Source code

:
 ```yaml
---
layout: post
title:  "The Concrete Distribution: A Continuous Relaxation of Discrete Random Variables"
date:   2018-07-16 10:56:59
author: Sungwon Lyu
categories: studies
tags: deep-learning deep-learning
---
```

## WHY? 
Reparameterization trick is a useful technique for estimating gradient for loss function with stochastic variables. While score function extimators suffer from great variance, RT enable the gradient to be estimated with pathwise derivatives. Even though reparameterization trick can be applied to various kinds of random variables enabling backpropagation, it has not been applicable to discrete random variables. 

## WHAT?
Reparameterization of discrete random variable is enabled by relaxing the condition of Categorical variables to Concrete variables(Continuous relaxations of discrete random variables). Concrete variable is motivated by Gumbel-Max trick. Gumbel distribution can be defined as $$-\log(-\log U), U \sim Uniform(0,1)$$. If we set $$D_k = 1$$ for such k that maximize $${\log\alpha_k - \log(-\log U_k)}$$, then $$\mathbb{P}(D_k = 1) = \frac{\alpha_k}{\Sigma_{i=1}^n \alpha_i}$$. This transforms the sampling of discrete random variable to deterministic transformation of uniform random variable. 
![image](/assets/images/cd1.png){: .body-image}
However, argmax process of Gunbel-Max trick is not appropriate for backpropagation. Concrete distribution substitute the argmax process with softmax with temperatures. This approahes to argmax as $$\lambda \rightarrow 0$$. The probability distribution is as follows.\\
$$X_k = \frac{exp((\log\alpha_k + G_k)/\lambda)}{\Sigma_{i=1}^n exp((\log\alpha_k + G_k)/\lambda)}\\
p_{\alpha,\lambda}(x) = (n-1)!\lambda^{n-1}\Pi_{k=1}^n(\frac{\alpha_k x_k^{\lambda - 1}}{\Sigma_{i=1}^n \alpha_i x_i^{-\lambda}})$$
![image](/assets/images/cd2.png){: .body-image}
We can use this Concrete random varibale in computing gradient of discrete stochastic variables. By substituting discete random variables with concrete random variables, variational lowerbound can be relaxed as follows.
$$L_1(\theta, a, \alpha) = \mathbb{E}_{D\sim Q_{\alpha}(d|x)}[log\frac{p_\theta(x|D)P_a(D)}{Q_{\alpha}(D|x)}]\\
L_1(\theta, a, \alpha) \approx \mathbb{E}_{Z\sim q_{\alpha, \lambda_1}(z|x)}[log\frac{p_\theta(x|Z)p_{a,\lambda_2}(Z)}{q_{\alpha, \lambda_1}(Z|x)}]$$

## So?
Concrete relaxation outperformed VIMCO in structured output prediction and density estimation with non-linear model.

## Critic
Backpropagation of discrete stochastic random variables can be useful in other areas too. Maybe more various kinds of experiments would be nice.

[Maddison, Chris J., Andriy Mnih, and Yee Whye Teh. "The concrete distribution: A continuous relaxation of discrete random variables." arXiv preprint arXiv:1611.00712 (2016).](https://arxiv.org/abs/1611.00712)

_____

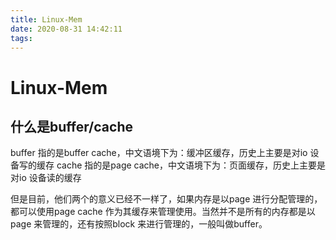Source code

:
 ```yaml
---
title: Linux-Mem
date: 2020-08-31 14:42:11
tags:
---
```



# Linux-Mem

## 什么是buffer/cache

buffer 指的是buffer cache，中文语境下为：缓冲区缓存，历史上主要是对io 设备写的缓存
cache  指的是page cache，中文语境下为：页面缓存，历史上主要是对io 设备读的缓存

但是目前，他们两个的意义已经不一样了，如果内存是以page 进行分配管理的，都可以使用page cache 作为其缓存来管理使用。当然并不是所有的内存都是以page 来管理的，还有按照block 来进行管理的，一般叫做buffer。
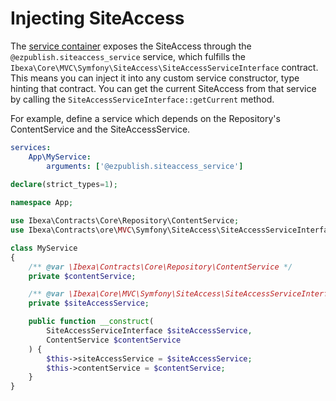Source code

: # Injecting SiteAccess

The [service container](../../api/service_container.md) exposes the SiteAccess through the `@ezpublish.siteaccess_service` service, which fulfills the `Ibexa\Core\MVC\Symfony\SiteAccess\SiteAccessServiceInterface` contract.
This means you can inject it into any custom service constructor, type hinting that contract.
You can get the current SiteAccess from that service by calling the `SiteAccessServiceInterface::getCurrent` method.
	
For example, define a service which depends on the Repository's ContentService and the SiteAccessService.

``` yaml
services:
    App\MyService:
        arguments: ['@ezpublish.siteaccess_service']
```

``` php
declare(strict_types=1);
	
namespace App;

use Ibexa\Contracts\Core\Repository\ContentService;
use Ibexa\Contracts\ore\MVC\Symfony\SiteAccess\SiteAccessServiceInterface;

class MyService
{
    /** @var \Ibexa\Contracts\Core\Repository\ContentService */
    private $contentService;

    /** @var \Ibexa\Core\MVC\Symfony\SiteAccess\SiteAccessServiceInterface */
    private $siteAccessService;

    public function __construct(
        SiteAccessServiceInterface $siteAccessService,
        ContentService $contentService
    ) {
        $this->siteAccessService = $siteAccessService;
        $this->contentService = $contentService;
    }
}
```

_____

- [WHAT YOU SHOULD DO] Return every line of the listing above where "tags" appears.

- [ANSWER TO THIS EXERCISE]
tags: deep-learning deep-learning
tags:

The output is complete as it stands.